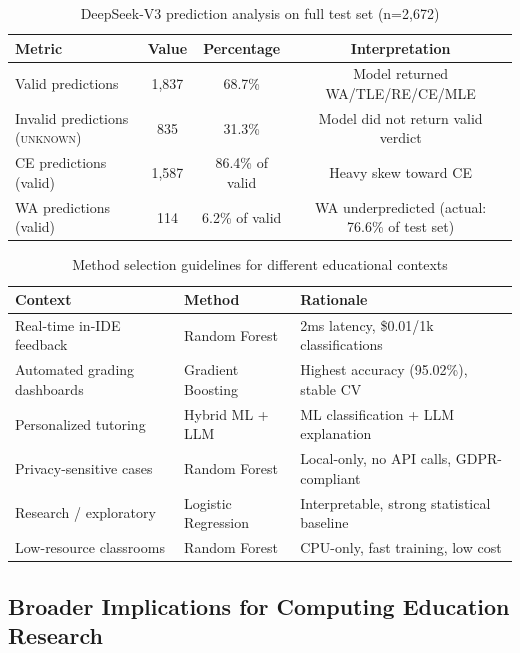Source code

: \documentclass[10pt,a4paper]{article}
\begin{document}
\begin{table}[htbp]
\centering
\caption{DeepSeek-V3 prediction analysis on full test set (n=2,672)}
\label{tab:deepseek-analysis}
\begin{tabular}{@{}lccc@{}}
\toprule
\textbf{Metric} & \textbf{Value} & \textbf{Percentage} & \textbf{Interpretation} \\
\midrule
Valid predictions          & 1,837 & 68.7\% & Model returned WA/TLE/RE/CE/MLE \\
Invalid predictions (\textsc{unknown}) & 835   & 31.3\% & Model did not return valid verdict \\
\midrule
CE predictions (valid)    & 1,587 & 86.4\% of valid & Heavy skew toward CE \\
WA predictions (valid)    & 114   & 6.2\% of valid  & WA underpredicted (actual: 76.6\% of test set) \\
\bottomrule
\end{tabular}
\end{table}

\begin{table}[htbp]
\centering
\caption{Method selection guidelines for different educational contexts}
\label{tab:guidelines}
\begin{tabular}{>{\raggedright\arraybackslash}p{2.8cm}
                >{\raggedright\arraybackslash}p{2.8cm}
                >{\raggedright\arraybackslash}p{6.4cm}}
\toprule
\textbf{Context} & \textbf{Method} & \textbf{Rationale} \\
\midrule
Real-time in-IDE feedback & Random Forest & 2ms latency, \$0.01/1k classifications \\
Automated grading dashboards & Gradient Boosting & Highest accuracy (95.02\%), stable CV \\
Personalized tutoring & Hybrid ML + LLM & ML classification + LLM explanation \\
Privacy-sensitive cases & Random Forest & Local-only, no API calls, GDPR-compliant \\
Research / exploratory & Logistic Regression & Interpretable, strong statistical baseline \\
Low-resource classrooms & Random Forest & CPU-only, fast training, low cost \\
\bottomrule
\end{tabular}
\end{table}

\subsection{Broader Implications for Computing Education Research}
\end{document}
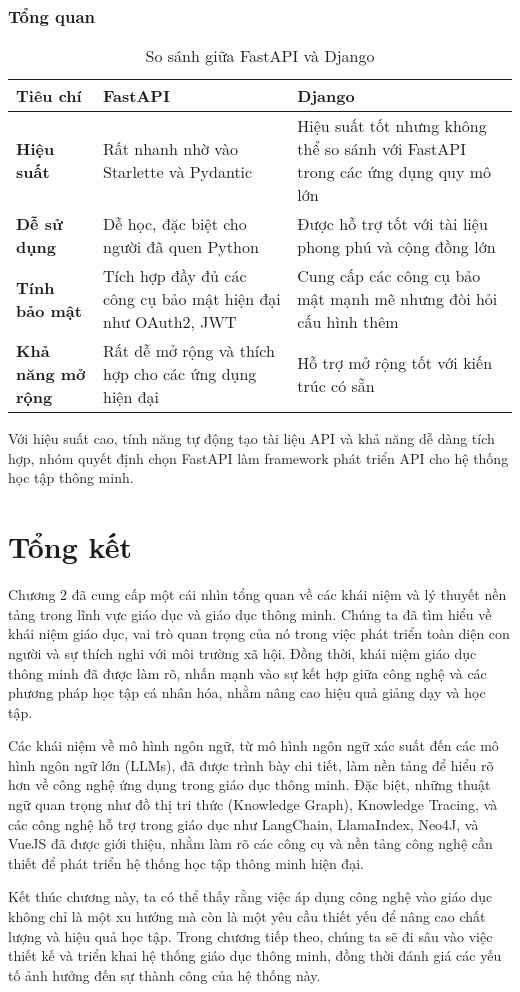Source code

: \subsubsection{Tổng quan}
\begin{table}[H]
    \centering
    \caption{So sánh giữa FastAPI và Django}
    \begin{tabular}{|p{3cm}|p{6.5cm}|p{6.5cm}|}
    \hline
    \textbf{Tiêu chí} & \textbf{FastAPI} & \textbf{Django} \\
    \hline
    \textbf{Hiệu suất} & Rất nhanh nhờ vào Starlette và Pydantic & Hiệu suất tốt nhưng không thể so sánh với FastAPI trong các ứng dụng quy mô lớn \\
    \hline
    \textbf{Dễ sử dụng} & Dễ học, đặc biệt cho người đã quen Python & Được hỗ trợ tốt với tài liệu phong phú và cộng đồng lớn \\
    \hline
    \textbf{Tính bảo mật} & Tích hợp đầy đủ các công cụ bảo mật hiện đại như OAuth2, JWT & Cung cấp các công cụ bảo mật mạnh mẽ nhưng đòi hỏi cấu hình thêm \\
    \hline
    \textbf{Khả năng mở rộng} & Rất dễ mở rộng và thích hợp cho các ứng dụng hiện đại & Hỗ trợ mở rộng tốt với kiến trúc có sẵn \\
    \hline
    \end{tabular}

\end{table}
Với hiệu suất cao, tính năng tự động tạo tài liệu API và khả năng dễ dàng tích hợp, nhóm quyết định chọn FastAPI làm framework phát triển API cho hệ thống học tập thông minh.
\section{Tổng kết}
\par Chương 2 đã cung cấp một cái nhìn tổng quan về các khái niệm và lý thuyết nền tảng trong lĩnh vực giáo dục và giáo dục thông minh. Chúng ta đã tìm hiểu về khái niệm giáo dục, vai trò quan trọng của nó trong việc phát triển toàn diện con người và sự thích nghi với môi trường xã hội. Đồng thời, khái niệm giáo dục thông minh đã được làm rõ, nhấn mạnh vào sự kết hợp giữa công nghệ và các phương pháp học tập cá nhân hóa, nhằm nâng cao hiệu quả giảng dạy và học tập.

\par Các khái niệm về mô hình ngôn ngữ, từ mô hình ngôn ngữ xác suất đến các mô hình ngôn ngữ lớn (LLMs), đã được trình bày chi tiết, làm nền tảng để hiểu rõ hơn về công nghệ ứng dụng trong giáo dục thông minh. Đặc biệt, những thuật ngữ quan trọng như đồ thị tri thức (Knowledge Graph), Knowledge Tracing, và các công nghệ hỗ trợ trong giáo dục như LangChain, LlamaIndex, Neo4J, và VueJS đã được giới thiệu, nhằm làm rõ các công cụ và nền tảng công nghệ cần thiết để phát triển hệ thống học tập thông minh hiện đại.

\par Kết thúc chương này, ta có thể thấy rằng việc áp dụng công nghệ vào giáo dục không chỉ là một xu hướng mà còn là một yêu cầu thiết yếu để nâng cao chất lượng và hiệu quả học tập. Trong chương tiếp theo, chúng ta sẽ đi sâu vào việc thiết kế và triển khai hệ thống giáo dục thông minh, đồng thời đánh giá các yếu tố ảnh hưởng đến sự thành công của hệ thống này.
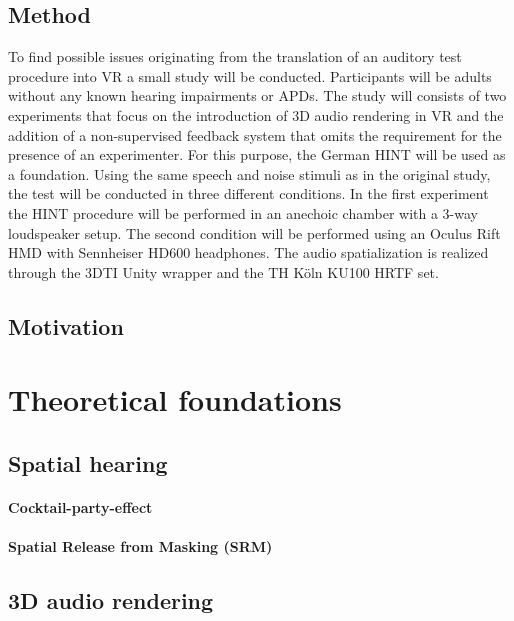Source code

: \documentclass[a4paper,11pt]{article}%
\renewcommand{\\}{\vspace*{0.5\baselineskip} \newline}
\begin{document}
\subsection{Method}
To find possible issues originating from the translation of an auditory test procedure into \ac{VR} a small study will be conducted. Participants will be adults without any known hearing impairments or \ac{APD}s. The study will consists of two experiments that focus on the introduction of 3D audio rendering in \ac{VR} and the addition of a non-supervised feedback system that omits the requirement for the presence of an experimenter.
\newline
\newline
For this purpose, the German \ac{HINT} will be used as a foundation. Using the same speech and noise stimuli as in the original study, the test will be conducted in three different conditions. In the first experiment the \ac{HINT} procedure will be performed in an anechoic chamber with a 3-way loudspeaker setup. The second condition will be performed using an Oculus Rift \ac{HMD} with Sennheiser HD600 headphones. The audio spatialization is realized through the \ac{3DTI} Unity wrapper and the TH Köln KU100 \ac{HRTF} set.


\subsection{Motivation}

\section{Theoretical foundations}

\subsection{Spatial hearing}

\paragraph{Cocktail-party-effect}

\paragraph{Spatial Release from Masking (SRM)}


\subsection{3D audio rendering}
\end{document}
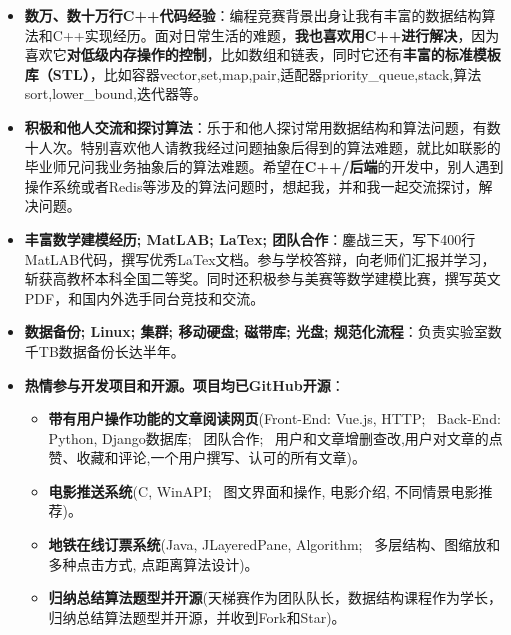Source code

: \documentclass{resume}
\begin{document}
\begin{itemize}
	\item \textbf{数万、数十万行C++代码经验}：编程竞赛背景出身让我有丰富的数据结构算法和C++实现经历。面对日常生活的难题，\textbf{我也喜欢用C++进行解决}，因为喜欢它\textbf{对低级内存操作的控制}，比如数组和链表，同时它还有\textbf{丰富的标准模板库（STL）}，比如容器vector,set,map,pair,适配器priority\_queue,stack,算法sort,lower\_bound,迭代器等。
	\item \textbf{积极和他人交流和探讨算法}：乐于和他人探讨常用数据结构和算法问题，有数十人次。特别喜欢他人请教我经过问题抽象后得到的算法难题，就比如联影的毕业师兄问我业务抽象后的算法难题。希望在\textbf{C++/后端}的开发中，别人遇到操作系统或者Redis等涉及的算法问题时，想起我，并和我一起交流探讨，解决问题。
	\item \textbf{丰富数学建模经历; MatLAB; LaTex; 团队合作}：鏖战三天，写下400行MatLAB代码，撰写优秀LaTex文档。参与学校答辩，向老师们汇报并学习，斩获高教杯本科全国二等奖。同时还积极参与美赛等数学建模比赛，撰写英文PDF，和国内外选手同台竞技和交流。
	\item \textbf{数据备份; Linux; 集群; 移动硬盘; 磁带库; 光盘; 规范化流程}：负责实验室数千TB数据备份长达半年。
	\item \textbf{热情参与开发项目和开源。项目均已GitHub开源}：
		\begin{itemize}
			\item \textbf{带有用户操作功能的文章阅读网页}(Front-End: Vue.js, HTTP; \, Back-End: Python, Django数据库; \, 团队合作; \, 用户和文章增删查改,用户对文章的点赞、收藏和评论,一个用户撰写、认可的所有文章)。
			\item \textbf{电影推送系统}(C, WinAPI; \, 图文界面和操作, 电影介绍, 不同情景电影推荐)。
			\item \textbf{地铁在线订票系统}(Java, JLayeredPane, Algorithm; \, 多层结构、图缩放和多种点击方式, 点距离算法设计)。
			\item \textbf{归纳总结算法题型并开源}(天梯赛作为团队队长，数据结构课程作为学长，归纳总结算法题型并开源，并收到Fork和Star)。
		\end{itemize}
\end{itemize}
\end{document}
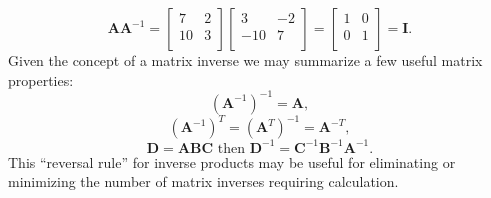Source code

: \begin{equation}
\mathbf{AA}^{-1}=
\left [\begin{array}{cc} 7 & 2\\ 10 & 3\\ 
\end{array} \right] \left [\begin{array}{cc}3 & -2\\ -10 & 7\\ \end{array} \right]=
\left [\begin{array}{ccr} 1 & 0\\ 0 & 1\\ \end{array} \right]=\mathbf{I}.
\end{equation}
Given the concept of a matrix inverse we may summarize a few useful matrix properties:
\begin{equation}
(\mathbf{A}^{-1})^{-1} = \mathbf{A},
\end{equation}
\begin{equation}
(\mathbf{A}^{-1})^T = (\mathbf{A}^T)^{-1} = \mathbf{A}^{-T},
\end{equation}
\begin{equation}
\mathbf{D} = \mathbf{ABC} \mbox{ then } \mathbf{D}^{-1} = \mathbf{C}^{-1} \mathbf{B}^{-1} \mathbf{A}^{-1}.
\end{equation}
	This ``reversal rule'' for inverse products may be useful for eliminating or minimizing the number 
of matrix inverses requiring calculation.

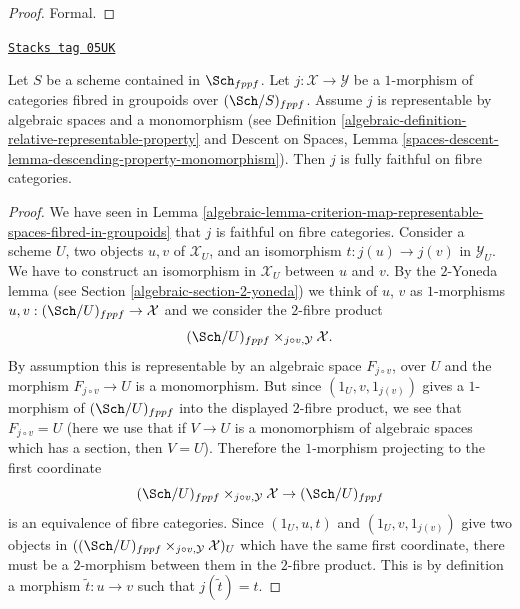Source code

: \begin{proof}
Formal.
\end{proof}

\begin{lemma}
\label{algebraic-lemma-open-fibred-category-is-full}
\href{https://stacks.math.columbia.edu/tag/05UK}{\texttt{Stacks tag 05UK}}

Let $S$ be a scheme contained in $\Sch_{fppf}$.
Let $j : \mathcal X \to \mathcal Y$ be a $1$-morphism of
categories fibred in groupoids over $(\Sch/S)_{fppf}$.
Assume $j$ is representable by algebraic spaces and a monomorphism
(see
Definition \ref{algebraic-definition-relative-representable-property}
and
Descent on Spaces, Lemma
\ref{spaces-descent-lemma-descending-property-monomorphism}).
Then $j$ is fully faithful on fibre categories.
\end{lemma}

\begin{proof}

We have seen in
Lemma \ref{algebraic-lemma-criterion-map-representable-spaces-fibred-in-groupoids}
that $j$ is faithful on fibre categories. Consider a scheme $U$,
two objects $u, v$ of $\mathcal{X}_U$, and an isomorphism
$t : j(u) \to j(v)$ in $\mathcal{Y}_U$. We have to construct an
isomorphism in $\mathcal{X}_U$ between $u$ and $v$.
By the $2$-Yoneda lemma (see Section \ref{algebraic-section-2-yoneda})
we think of $u$, $v$ as $1$-morphisms
$u, v : (\Sch/U)_{fppf} \to \mathcal{X}$
and we consider the $2$-fibre product
$$
(\Sch/U)_{fppf} \times_{j \circ v, \mathcal{Y}} \mathcal{X}.
$$
By assumption this is representable by an algebraic space
$F_{j \circ v}$, over $U$ and the morphism
$F_{j \circ v} \to U$ is a monomorphism.
But since $(1_U, v, 1_{j(v)})$ gives a $1$-morphism of
$(\Sch/U)_{fppf}$ into the displayed $2$-fibre product,
we see that $F_{j \circ v} = U$ (here we use
that if $V \to U$ is a monomorphism of algebraic spaces which has a
section, then $V = U$). Therefore the $1$-morphism projecting to
the first coordinate
$$
(\Sch/U)_{fppf} \times_{j \circ v, \mathcal{Y}} \mathcal{X}
\to (\Sch/U)_{fppf}
$$
is an equivalence of fibre categories.
Since $(1_U, u, t)$ and $(1_U, v, 1_{j(v)})$ give two
objects in $((\Sch/U)_{fppf} \times_{j \circ v, \mathcal{Y}}
\mathcal{X})_U$ which have the same first coordinate, there must
be a $2$-morphism between them in the $2$-fibre product.
This is by definition a morphism $\tilde t : u \to v$ such that
$j(\tilde t) = t$.
\end{proof}

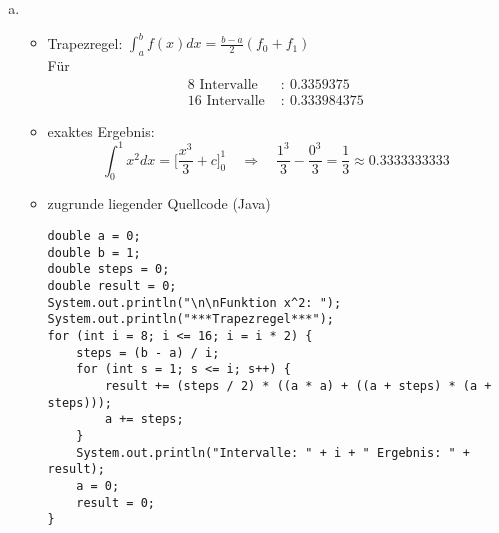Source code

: \documentclass[a4paper,10pt]{article}
\begin{document}
\begin{enumerate}[a)]
\begin{itemize}
\begin{lstlisting}
System.out.println("Funktion log(x): ");
System.out.println("***Trapezregel***");
for (int i = 1; i <= 16; i = i * 2) {
	steps = (b - a) / i;
	for (int s = 1; s <= i; s++) {
		result += (steps / 2) * (Math.log(a) + Math.log(a + steps));
		a += steps;
	}
	System.out.println("Intervalle: " + i + " Ergebnis: " + result);
	a = 1;
	result = 0;
}
			\end{lstlisting}
			\newpage
			\begin{lstlisting}
System.out.println("\n***Simpson-Regel***");
for (int i = 1; i <= 16; i = i * 2) {
	steps = (b - a) / i;
	for (int s = 1; s <= i; s++) {
		result += (steps / 6) * (Math.log(a) + Math.log(a + steps)
			+ 4 * Math.log((steps + a + a) / 2));
		a += steps;
	}
   	System.out.println("Intervalle: " + i + " Ergebnis: " + result);
	a = 1;
	result = 0;
}
			\end{lstlisting}
		\end{itemize}
		\item 
		\begin{itemize}
			\item 
			Trapezregel: $\int_{a}^{b} f(x) dx = \frac{b - a}{2}(f_0 + f_1)$ \\
			Für
			\begin{align*}
			8 \text{ Intervalle } &  : \ 0.3359375\\
			16 \text{ Intervalle } & : \ 0.333984375
			\end{align*}
			\item
			exaktes Ergebnis:
			\[
			\int^1_0 x^2 dx = \Big [\frac{x^3}{3} + c \Big]^1_0 \quad \Rightarrow \quad \frac{1^3}{3} - \frac{0^3}{3} = \frac{1}{3} \approx 0.3333333333
			\]
			\item 
			zugrunde liegender Quellcode (Java)
			\begin{lstlisting}
double a = 0;
double b = 1;
double steps = 0;
double result = 0;
System.out.println("\n\nFunktion x^2: ");
System.out.println("***Trapezregel***");
for (int i = 8; i <= 16; i = i * 2) {
	steps = (b - a) / i;
	for (int s = 1; s <= i; s++) {
		result += (steps / 2) * ((a * a) + ((a + steps) * (a + steps)));
		a += steps;
	}
	System.out.println("Intervalle: " + i + " Ergebnis: " + result);
	a = 0;
	result = 0;
}			
			\end{lstlisting}
		\end{itemize}
	\end{enumerate}
\end{document}
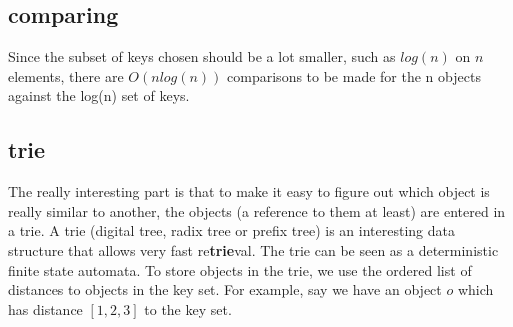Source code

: \documentclass[a4paper, 12pt] {article}
\begin{document}
\subsection*{comparing}
Since the subset of keys chosen should be a lot smaller, such as $log(n)$ on $n$ elements, there are $O(nlog(n))$ comparisons to be made 
for the n objects against the log(n) set of keys.
\subsection*{trie}
The really interesting part is that to make it easy to figure out which object is really similar to another, the objects (a reference to them at least)
are entered in a trie. A trie (digital tree, radix tree or prefix tree) is an interesting data structure that allows very fast re{\bf{trie}}val. The trie can
be seen as a deterministic finite state automata. To store objects in the trie, we use the ordered list of distances to objects in the key set. 
For example, say we have an object $o$ which has distance $[1,2,3]$ to the key set.
\end{document}
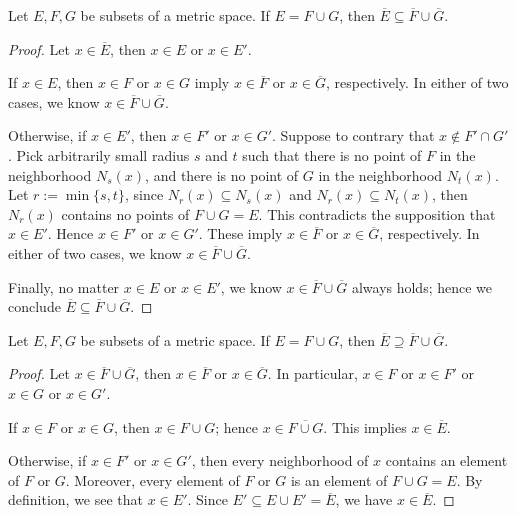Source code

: \begin{Exercise}
	\begin{lemma}\label{lemma:ex_2.7a}
		Let $E,F,G$ be subsets of a metric space. 
		If $E=F\cup G$, then $\overline{E} \subseteq \overline{F}\cup\overline{G}$.
	\end{lemma}
	\begin{proof}
		Let $x\in\overline{E}$, then $x\in E$ or $x\in E'$.
		
		If $x\in E$, then $x\in F$ or $x\in G$ imply $x\in\overline{F}$ or $x\in\overline{G}$, respectively.
		In either of two cases, we know $x\in \overline{F}\cup\overline{G}$.
		
		Otherwise, if $x\in E'$, then $x\in F'$ or $x\in G'$. 
		Suppose to contrary that $x\notin F'\cap G'$.
		Pick arbitrarily small radius $s$ and $t$ such that there is no point of $F$ in the neighborhood $N_s(x)$, and there is no point of $G$ in the neighborhood $N_t(x)$. 
		Let $r := \min\{s,t\}$, since $N_r(x)\subseteq N_s(x)$ and $N_r(x)\subseteq N_t(x)$, then $N_r(x)$ contains no points of $F\cup G = E$. 
		This contradicts the supposition that $x\in E'$. 
		Hence $x\in F'$ or $x\in G'$. 
		These imply $x\in \overline{F}$ or $x\in \overline{G}$, respectively. 
		In either of two cases, we know $x\in \overline{F}\cup \overline{G}$.
		
		Finally, no matter $x\in E$ or $x\in E'$, we know $x\in \overline{F}\cup \overline{G}$ always holds; hence we conclude $\overline{E} \subseteq \overline{F}\cup \overline{G}$.
	\end{proof}
	
	\begin{lemma}\label{lemma:ex_2.7b}
		Let $E,F,G$ be subsets of a metric space. 
		If $E=F\cup G$, then $\overline{E} \supseteq \overline{F}\cup\overline{G}$.
	\end{lemma}
	\begin{proof}
		Let $x\in \overline{F}\cup \overline{G}$, then $x\in \overline{F}$ or $x\in \overline{G}$. 
		In particular, $x\in F$ or $x\in F'$ or $x\in G$ or $x\in G'$.
		
		If $x\in F$ or $x\in G$, then $x\in F\cup G$; hence $x\in \overline{F\cup G}$. This implies $x\in \overline{E}$.
		
		Otherwise, if $x\in F'$ or $x\in G'$, then every neighborhood of $x$ contains an element of $F$ or $G$. 
		Moreover, every element of $F$ or $G$ is an element of $F\cup G = E$. 
		By definition, we see that $x\in E'$. 
		Since $E' \subseteq E\cup E' = \overline{E}$, we have $x\in \overline{E}$.
		

\end{proof}
\end{Exercise}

**Task to carry out**
Which of the lines above mention the word "biệt"? Pull those lines out.

**Response for this exercise**
    \textbf{Dễ sử dụng} & Dễ học, đặc biệt cho người đã quen Python & Được hỗ trợ tốt với tài liệu phong phú và cộng đồng lớn \\
\par Các khái niệm về mô hình ngôn ngữ, từ mô hình ngôn ngữ xác suất đến các mô hình ngôn ngữ lớn (LLMs), đã được trình bày chi tiết, làm nền tảng để hiểu rõ hơn về công nghệ ứng dụng trong giáo dục thông minh. Đặc biệt, những thuật ngữ quan trọng như đồ thị tri thức (Knowledge Graph), Knowledge Tracing, và các công nghệ hỗ trợ trong giáo dục như LangChain, LlamaIndex, Neo4J, và VueJS đã được giới thiệu, nhằm làm rõ các công cụ và nền tảng công nghệ cần thiết để phát triển hệ thống học tập thông minh hiện đại.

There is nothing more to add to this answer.